(Saved entries)
---*---

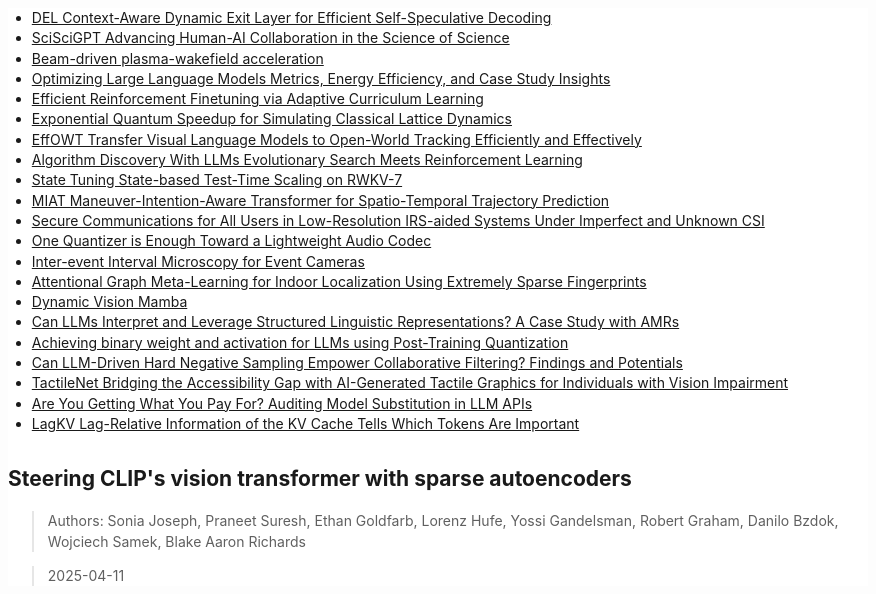 * [DEL Context-Aware Dynamic Exit Layer for Efficient Self-Speculative Decoding](#DEL-Context-Aware-Dynamic-Exit-Layer-for-Efficient-Self-Speculative-Decoding)
* [SciSciGPT Advancing Human-AI Collaboration in the Science of Science](#SciSciGPT-Advancing-Human-AI-Collaboration-in-the-Science-of-Science)
* [Beam-driven plasma-wakefield acceleration](#Beam-driven-plasma-wakefield-acceleration)
* [Optimizing Large Language Models Metrics, Energy Efficiency, and Case Study Insights](#Optimizing-Large-Language-Models-Metrics,-Energy-Efficiency,-and-Case-Study-Insights)
* [Efficient Reinforcement Finetuning via Adaptive Curriculum Learning](#Efficient-Reinforcement-Finetuning-via-Adaptive-Curriculum-Learning)
* [Exponential Quantum Speedup for Simulating Classical Lattice Dynamics](#Exponential-Quantum-Speedup-for-Simulating-Classical-Lattice-Dynamics)
* [EffOWT Transfer Visual Language Models to Open-World Tracking Efficiently and Effectively](#EffOWT-Transfer-Visual-Language-Models-to-Open-World-Tracking-Efficiently-and-Effectively)
* [Algorithm Discovery With LLMs Evolutionary Search Meets Reinforcement Learning](#Algorithm-Discovery-With-LLMs-Evolutionary-Search-Meets-Reinforcement-Learning)
* [State Tuning State-based Test-Time Scaling on RWKV-7](#State-Tuning-State-based-Test-Time-Scaling-on-RWKV-7)
* [MIAT Maneuver-Intention-Aware Transformer for Spatio-Temporal Trajectory Prediction](#MIAT-Maneuver-Intention-Aware-Transformer-for-Spatio-Temporal-Trajectory-Prediction)
* [Secure Communications for All Users in Low-Resolution IRS-aided Systems Under Imperfect and Unknown CSI](#Secure-Communications-for-All-Users-in-Low-Resolution-IRS-aided-Systems-Under-Imperfect-and-Unknown-CSI)
* [One Quantizer is Enough Toward a Lightweight Audio Codec](#One-Quantizer-is-Enough-Toward-a-Lightweight-Audio-Codec)
* [Inter-event Interval Microscopy for Event Cameras](#Inter-event-Interval-Microscopy-for-Event-Cameras)
* [Attentional Graph Meta-Learning for Indoor Localization Using Extremely Sparse Fingerprints](#Attentional-Graph-Meta-Learning-for-Indoor-Localization-Using-Extremely-Sparse-Fingerprints)
* [Dynamic Vision Mamba](#Dynamic-Vision-Mamba)
* [Can LLMs Interpret and Leverage Structured Linguistic Representations? A Case Study with AMRs](#Can-LLMs-Interpret-and-Leverage-Structured-Linguistic-Representations?-A-Case-Study-with-AMRs)
* [Achieving binary weight and activation for LLMs using Post-Training Quantization](#Achieving-binary-weight-and-activation-for-LLMs-using-Post-Training-Quantization)
* [Can LLM-Driven Hard Negative Sampling Empower Collaborative Filtering? Findings and Potentials](#Can-LLM-Driven-Hard-Negative-Sampling-Empower-Collaborative-Filtering?-Findings-and-Potentials)
* [TactileNet Bridging the Accessibility Gap with AI-Generated Tactile Graphics for Individuals with Vision Impairment](#TactileNet-Bridging-the-Accessibility-Gap-with-AI-Generated-Tactile-Graphics-for-Individuals-with-Vision-Impairment)
* [Are You Getting What You Pay For? Auditing Model Substitution in LLM APIs](#Are-You-Getting-What-You-Pay-For?-Auditing-Model-Substitution-in-LLM-APIs)
* [LagKV Lag-Relative Information of the KV Cache Tells Which Tokens Are Important](#LagKV-Lag-Relative-Information-of-the-KV-Cache-Tells-Which-Tokens-Are-Important)


## Steering CLIP's vision transformer with sparse autoencoders

>Authors: Sonia Joseph, Praneet Suresh, Ethan Goldfarb, Lorenz Hufe, Yossi Gandelsman, Robert Graham, Danilo Bzdok, Wojciech Samek, Blake Aaron Richards

>2025-04-11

---*---

*Task to carry out*
Leaving the images behind, set down every entry word for word.

*Task solution*
 * [DEL Context-Aware Dynamic Exit Layer for Efficient Self-Speculative Decoding](#DEL-Context-Aware-Dynamic-Exit-Layer-for-Efficient-Self-Speculative-Decoding)
* [SciSciGPT Advancing Human-AI Collaboration in the Science of Science](#SciSciGPT-Advancing-Human-AI-Collaboration-in-the-Science-of-Science)
* [Beam-driven plasma-wakefield acceleration](#Beam-driven-plasma-wakefield-acceleration)
* [Optimizing Large Language Models Metrics, Energy Efficiency, and Case Study Insights](#Optimizing-Large-Language-Models-Metrics,-Energy-Efficiency,-and-Case-Study-Insights)
* [Efficient Reinforcement Finetuning via Adaptive Curriculum Learning](#Efficient-Reinforcement-Finetuning-via-Adaptive-Curriculum-Learning)
* [Exponential Quantum Speedup for Simulating Classical Lattice Dynamics](#Exponential-Quantum-Speedup-for-Simulating-Classical-Lattice-Dynamics)
* [EffOWT Transfer Visual Language Models to Open-World Tracking Efficiently and Effectively](#EffOWT-Transfer-Visual-Language-Models-to-Open-World-Tracking-Efficiently-and-Effectively)
* [Algorithm Discovery With LLMs Evolutionary Search Meets Reinforcement Learning](#Algorithm-Discovery-With-LLMs-Evolutionary-Search-Meets-Reinforcement-Learning)
* [State Tuning State-based Test-Time Scaling on RWKV-7](#State-Tuning-State-based-Test-Time-Scaling-on-RWKV-7)
* [MIAT Maneuver-Intention-Aware Transformer for Spatio-Temporal Trajectory Prediction](#MIAT-Maneuver-Intention-Aware-Transformer-for-Spatio-Temporal-Trajectory-Prediction)
* [Secure Communications for All Users in Low-Resolution IRS-aided Systems Under Imperfect and Unknown CSI](#Secure-Communications-for-All-Users-in-Low-Resolution-IRS-aided-Systems-Under-Imperfect-and-Unknown-CSI)
* [One Quantizer is Enough Toward a Lightweight Audio Codec](#One-Quantizer-is-Enough-Toward-a-Lightweight-Audio-Codec)
* [Inter-event Interval Microscopy for Event Cameras](#Inter-event-Interval-Microscopy-for-Event-Cameras)
* [Attentional Graph Meta-Learning for Indoor Localization Using Extremely Sparse Fingerprints](#Attentional-Graph-Meta-Learning-for-Indoor-Localization-Using-Extremely-Sparse-Fingerprints)
* [Dynamic Vision Mamba](#Dynamic-Vision-Mamba)
* [Can LLMs Interpret and Leverage Structured Linguistic Representations? A Case Study with AMRs](#Can-LLMs-Interpret-and-Leverage-Structured-Linguistic-Representations?-A-Case-Study-with-AMRs)
* [Achieving binary weight and activation for LLMs using Post-Training Quantization](#Achieving-binary-weight-and-activation-for-LLMs-using-Post-Training-Quantization)
* [Can LLM-Driven Hard Negative Sampling Empower Collaborative Filtering? Findings and Potentials](#Can-LLM-Driven-Hard-Negative-Sampling-Empower-Collaborative-Filtering?-Findings-and-Potentials)
* [TactileNet Bridging the Accessibility Gap with AI-Generated Tactile Graphics for Individuals with Vision Impairment](#TactileNet-Bridging-the-Accessibility-Gap-with-AI-Generated-Tactile-Graphics-for-Individuals-with-Vision-Impairment)
* [Are You Getting What You Pay For? Auditing Model Substitution in LLM APIs](#Are-You-Getting-What-You-Pay-For?-Auditing-Model-Substitution-in-LLM-APIs)
* [LagKV Lag-Relative Information of the KV Cache Tells Which Tokens Are Important](#LagKV-Lag-Relative-Information-of-the-KV-Cache-Tells-Which-Tokens-Are-Important)


## Steering CLIP's vision transformer with sparse autoencoders

>Authors: Sonia Joseph, Praneet Suresh, Ethan Goldfarb, Lorenz Hufe, Yossi Gandelsman, Robert Graham, Danilo Bzdok, Wojciech Samek, Blake Aaron Richards

>2025-04-11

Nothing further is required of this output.